Episode 125 – Quant-Curious Founders Win

 

September 1, 2024

 

Why do some investment firms just seem to have a killer portfolio of mostly winners? What is going on with these folks? 

 

Their poorly advertised secret is pretty simple: scanner data. The most successful investment firms buy enormous, store-wide pipes of data from SPINS or Nielsen and scan routinely for emerging seven-figure businesses that meet metrics outlined in my book (and others).

 

These scanner-derived lists are really a hunting ground for them. They have no idea yet, if YOU are a team they want to work with. 

 

The lesson here is that the most successful investors filter first for products with unusual velocity growth…they begin with math

 

The intimidation factor with scanner data is unusually high for some founders. I think it has to do with the arcane glossary of the scanner data world and its measurements. Yet, most founders are new to P&L accounting jargon for a consumer packaged goods business. And, despite this, operations forces you to learn this math language. You simply have to learn it. 

 

First-time founders with a creative or liberal arts bias need to get quant-curious before they order any product from a co-man. Not all of them do. It still surprises me how few founders actually model out their business with brutal clarity to understand what it will require of them. 

 

I suspect a lot of this lack of preparation is due to a cognitive block, a desire not to face the possibility of disaster. I do not think it’s due to math skills, per se. So little advanced math is needed to do these projections.

 

Lack of quant curiosity and financial projections has killed so many CPG startups, it is thoroughly unfunny. 

 

All founders should know what kind of working capital their business is likely to need in the first couple of years so they can raise these funds in advance. This is called seeding the business. 

 

You must be curious enough about working capital and cash burn requirements, if you want to up your odds of surviving long enough in the market to iterate. 

 

This is the first kind of quant-curiosity you must display: deep financial curiosity in the mechanics of your business. Too many founders in the 2010s got going via cheap personal debt without detailed financial planning and then started reacting to things like “Oh, shit, what are these deductions?” or “I didn’t realize I would need to store product after the co-man produced it” or “If I don’t get paid by the distributor for 120 days, how much do I need to keep things going beforehand?”

 

Honestly, more founders fail to get to Phase 2 because of this lack of financial  curiosity in how a CPG business works, a curiosity so deep that they don’t order from a co-man until they know every expense item and have a financial projection. 

 

The beauty of your initial projection is not its accuracy, it’s that you set up a spreadsheet you can rapidly edit as the inputs change (primarily the revenue). You have quantitative visibility into your business. It’s not just a cluster of e-mail threads.

 

Sometime in Phase 2, though, is when I see a lot of founders just get sucked further into the financial side of things, generally because cash is running low or running out. Time is running out. Then, there is mad fundraising…and now, the founder has little time carved out to learn the most critical math there is in a CPG business not growing hyperbolically, like a unicorn. 

 

This is the math behind consumer demand, the ultimate fuel for any growth business, including Skate Ramp brands. 

 

As you enter Phase 2, though, it’s critical to start monitoring your brand health using basic scanner metrics AND benchmarking yourself mathematically against brands ahead of you. 

 

Obtaining scanner data is not a cheap thing to do, which is why investment firms and large brokerages truly do have the eagle eye advantage over every single stakeholder…including me…

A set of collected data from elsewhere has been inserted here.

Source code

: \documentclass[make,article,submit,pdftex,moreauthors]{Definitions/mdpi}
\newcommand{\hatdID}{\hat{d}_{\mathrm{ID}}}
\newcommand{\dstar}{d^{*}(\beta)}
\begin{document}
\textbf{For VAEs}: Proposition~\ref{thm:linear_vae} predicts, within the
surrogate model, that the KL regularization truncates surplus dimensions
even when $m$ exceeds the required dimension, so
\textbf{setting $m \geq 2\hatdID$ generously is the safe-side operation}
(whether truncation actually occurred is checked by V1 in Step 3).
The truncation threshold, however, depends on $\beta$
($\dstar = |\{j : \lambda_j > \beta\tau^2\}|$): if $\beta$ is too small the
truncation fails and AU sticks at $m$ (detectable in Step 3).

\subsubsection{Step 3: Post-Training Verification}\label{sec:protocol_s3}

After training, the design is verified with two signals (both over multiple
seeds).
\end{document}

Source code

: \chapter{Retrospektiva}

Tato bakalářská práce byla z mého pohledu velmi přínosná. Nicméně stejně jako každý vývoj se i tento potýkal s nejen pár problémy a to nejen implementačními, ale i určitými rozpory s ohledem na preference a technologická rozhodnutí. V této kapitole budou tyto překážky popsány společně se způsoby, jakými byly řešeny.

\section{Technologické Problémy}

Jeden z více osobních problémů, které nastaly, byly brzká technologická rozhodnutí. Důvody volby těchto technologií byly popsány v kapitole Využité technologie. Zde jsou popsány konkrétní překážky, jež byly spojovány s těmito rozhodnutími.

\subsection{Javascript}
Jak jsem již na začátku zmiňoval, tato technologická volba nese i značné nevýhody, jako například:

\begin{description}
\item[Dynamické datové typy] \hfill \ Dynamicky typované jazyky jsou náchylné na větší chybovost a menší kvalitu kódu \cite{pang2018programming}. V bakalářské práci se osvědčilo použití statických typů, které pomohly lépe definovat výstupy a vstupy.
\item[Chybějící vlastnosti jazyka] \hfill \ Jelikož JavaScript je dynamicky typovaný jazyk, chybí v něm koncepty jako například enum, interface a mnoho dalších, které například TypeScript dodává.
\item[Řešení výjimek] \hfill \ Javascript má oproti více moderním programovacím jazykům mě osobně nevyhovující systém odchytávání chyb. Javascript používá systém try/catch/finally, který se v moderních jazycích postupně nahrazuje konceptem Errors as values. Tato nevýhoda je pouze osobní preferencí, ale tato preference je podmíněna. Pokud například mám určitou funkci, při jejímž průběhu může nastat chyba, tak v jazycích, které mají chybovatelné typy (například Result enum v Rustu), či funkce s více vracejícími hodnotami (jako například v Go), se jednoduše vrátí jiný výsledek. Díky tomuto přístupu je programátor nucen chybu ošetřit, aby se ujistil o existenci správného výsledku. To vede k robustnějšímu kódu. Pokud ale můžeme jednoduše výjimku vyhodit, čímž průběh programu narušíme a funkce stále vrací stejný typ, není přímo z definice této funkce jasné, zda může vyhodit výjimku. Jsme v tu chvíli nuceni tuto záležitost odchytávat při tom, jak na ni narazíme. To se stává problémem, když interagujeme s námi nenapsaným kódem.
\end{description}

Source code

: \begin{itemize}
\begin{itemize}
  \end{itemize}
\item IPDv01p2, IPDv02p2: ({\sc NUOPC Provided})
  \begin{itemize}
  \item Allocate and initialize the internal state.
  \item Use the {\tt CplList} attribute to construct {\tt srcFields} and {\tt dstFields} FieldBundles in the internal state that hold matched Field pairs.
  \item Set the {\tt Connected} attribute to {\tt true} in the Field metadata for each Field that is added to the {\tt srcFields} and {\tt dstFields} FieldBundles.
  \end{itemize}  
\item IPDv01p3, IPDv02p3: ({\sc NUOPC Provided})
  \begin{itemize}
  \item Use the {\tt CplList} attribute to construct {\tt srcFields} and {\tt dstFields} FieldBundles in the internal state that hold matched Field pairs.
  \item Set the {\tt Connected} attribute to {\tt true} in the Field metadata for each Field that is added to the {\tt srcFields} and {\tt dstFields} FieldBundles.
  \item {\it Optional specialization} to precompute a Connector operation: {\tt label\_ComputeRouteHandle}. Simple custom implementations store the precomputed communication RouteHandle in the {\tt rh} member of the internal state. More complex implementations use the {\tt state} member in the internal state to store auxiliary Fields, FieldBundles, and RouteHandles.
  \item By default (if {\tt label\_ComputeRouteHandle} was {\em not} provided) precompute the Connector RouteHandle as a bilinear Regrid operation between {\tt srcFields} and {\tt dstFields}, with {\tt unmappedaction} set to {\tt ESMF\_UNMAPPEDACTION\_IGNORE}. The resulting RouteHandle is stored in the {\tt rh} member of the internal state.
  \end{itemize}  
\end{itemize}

But, there are ways to obtain one-off snapshots before you invest in ongoing, syndicated access. I talk about how to order these more inexpensive investments in my online course – Scrappy POS Data Analytics for Founders

 

Normally, early-stage retail-heavy brands invest in scanner data access because a) they have a ton of seed money or b) because sales leaders now demand it to do their work and provide professional selling stories to their buyers.

 

But, my recommendation is that founders budget for this data, in historical, category-level snapshot form, as soon as they cross $1M in trailing retail sales. 

 

This data should be purchased to provide founders and leaders setting the growth strategy and overall budget with critical benchmarks and national competitive context. 

 

Here’s some examples of the questions this kind of snapshot report should be able to answer

 

  • What does my rolling, quad-week velocity trend look like? Declining? Stable? Growing steadily?
  • When I add distribution (ACV) does my velocity also keep growing or does it flatline?
  • How does my velocity compare to nine-figure premium brands in my category? The gap you see is your primary upside
  • How many large brands are in my category and how fragmented is their market share? This affects how hard it is to secure additional shelf space
  • Factoring out price changes and pack size variation, what is the true consumer demand trend for my product (measured in Equivalized units)

I’ll stop there, in case your head is spinning.

 

There are a number of resources online you can use to learn scanner data terminology. CPGdatainsights.com is still live and remains a great resource for new founders. I have also other other resources I can share, IF you take my online course.

 

Just go to premiumgrowthsolutions.com/courses for more information.

 

Be safe out there, folks.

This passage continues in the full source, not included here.